I’m back in the swing of things with a shiny new outfit!  Please check out my new blog through my website,

With this facelift comes a new way of seeing blog updates, you must visit The Returnist through www.courtneyrust.comNOTE:  You will no longer be able to view updates through this URL,

I’m burning up with new topics I want to share starting this week.  Please keep checking back through the image below!

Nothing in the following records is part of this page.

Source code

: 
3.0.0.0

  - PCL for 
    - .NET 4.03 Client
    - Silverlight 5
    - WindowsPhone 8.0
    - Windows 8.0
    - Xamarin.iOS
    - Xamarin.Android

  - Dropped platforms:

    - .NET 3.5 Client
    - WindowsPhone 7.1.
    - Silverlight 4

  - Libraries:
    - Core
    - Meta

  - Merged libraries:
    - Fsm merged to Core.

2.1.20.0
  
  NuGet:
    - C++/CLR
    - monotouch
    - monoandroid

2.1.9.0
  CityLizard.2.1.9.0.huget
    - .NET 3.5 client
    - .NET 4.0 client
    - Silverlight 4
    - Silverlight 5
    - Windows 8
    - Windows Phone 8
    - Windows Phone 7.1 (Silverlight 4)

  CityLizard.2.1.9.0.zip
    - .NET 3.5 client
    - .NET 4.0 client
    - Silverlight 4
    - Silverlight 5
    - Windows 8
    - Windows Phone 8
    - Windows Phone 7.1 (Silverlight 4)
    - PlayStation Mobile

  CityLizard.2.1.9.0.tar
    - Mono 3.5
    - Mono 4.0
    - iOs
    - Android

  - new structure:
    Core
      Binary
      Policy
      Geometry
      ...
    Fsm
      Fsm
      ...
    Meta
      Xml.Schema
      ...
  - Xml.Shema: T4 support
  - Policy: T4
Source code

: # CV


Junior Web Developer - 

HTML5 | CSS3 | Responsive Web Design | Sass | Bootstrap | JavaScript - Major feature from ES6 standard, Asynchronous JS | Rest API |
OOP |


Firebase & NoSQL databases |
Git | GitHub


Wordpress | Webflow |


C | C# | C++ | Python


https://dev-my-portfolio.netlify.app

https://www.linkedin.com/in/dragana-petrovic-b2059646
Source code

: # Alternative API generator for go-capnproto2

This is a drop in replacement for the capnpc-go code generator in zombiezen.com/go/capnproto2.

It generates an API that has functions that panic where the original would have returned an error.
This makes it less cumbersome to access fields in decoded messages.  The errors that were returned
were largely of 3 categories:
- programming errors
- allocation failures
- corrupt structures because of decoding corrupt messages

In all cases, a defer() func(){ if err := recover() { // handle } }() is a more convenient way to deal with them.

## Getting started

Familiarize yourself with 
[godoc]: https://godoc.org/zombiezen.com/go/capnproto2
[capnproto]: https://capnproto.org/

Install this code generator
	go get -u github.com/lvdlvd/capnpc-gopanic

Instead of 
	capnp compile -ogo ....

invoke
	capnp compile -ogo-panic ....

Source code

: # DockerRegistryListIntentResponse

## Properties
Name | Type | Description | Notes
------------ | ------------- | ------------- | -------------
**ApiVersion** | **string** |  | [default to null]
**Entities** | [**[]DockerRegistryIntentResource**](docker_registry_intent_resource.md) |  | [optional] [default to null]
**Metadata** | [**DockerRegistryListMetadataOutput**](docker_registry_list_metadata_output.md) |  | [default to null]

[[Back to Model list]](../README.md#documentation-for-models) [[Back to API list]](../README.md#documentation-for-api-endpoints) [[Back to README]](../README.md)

Awesome blog full of Father’s Day gift ideas.

13 Jun

I feel like this blog was made for Patrick (Christian Bale) in American Psycho.  If you really care about your raised type on your business card and your medicine cabinet looks like a museum display, you’ll especially enjoy this blog, Uncrate,  full of the “sweetest” men’s gear out there.  If you’re stumped on what to get your dad, I also recommend you give it a gander.  Click on the image below to direct you to being a better metrosexual.

Why aren’t kids working?

5 Jun

Maybe it’s just the teenagers I know, but I’ve noticed that there has been a serious decline in high schoolers that have part time jobs, or even college kids for that matter.  No one works anymore.  They’re just supported by their parents who think that their kids need that spare time to focus on their schooling.  I can’t speak for every industry out there, but I know in my world that the people who are booked all of the time are the hardest working, not necessarily the most talented.  What I mean by this is that you’re not going to get anywhere with your amazing talent if you don’t bust your ass on set and have a bunch of people recognize that.  The only way you become an ass buster is by having a bunch of jobs that sucked so badly that they drive you to want to get the most out of every opportunity.  The result is that nothing is taken for granted, and you kill yourself to not have to work at a gas station again (actually, my favorite high school job).  I became a full time freelancer at the spry age of 22, but that was only possible because my parents had me scoop ice cream at 13 in between field hockey games, which continued onto about 15 other part time jobs that made my clothes smell like pizza by the time I graduated high school.  Now that I’m older, I think my dad was a smart man when he told me, “You’ll never appreciate money unless you’ve been poor and you’ll never appreciate your job unless you’ve worked at your rock bottom.”  He created both of those things for me, which I didn’t understand at the time, but I truly value today.  I’m also appreciative of the fact my ice cream scooping arm is still much stronger than my left.  Thanks Dad….   Kids, go to work.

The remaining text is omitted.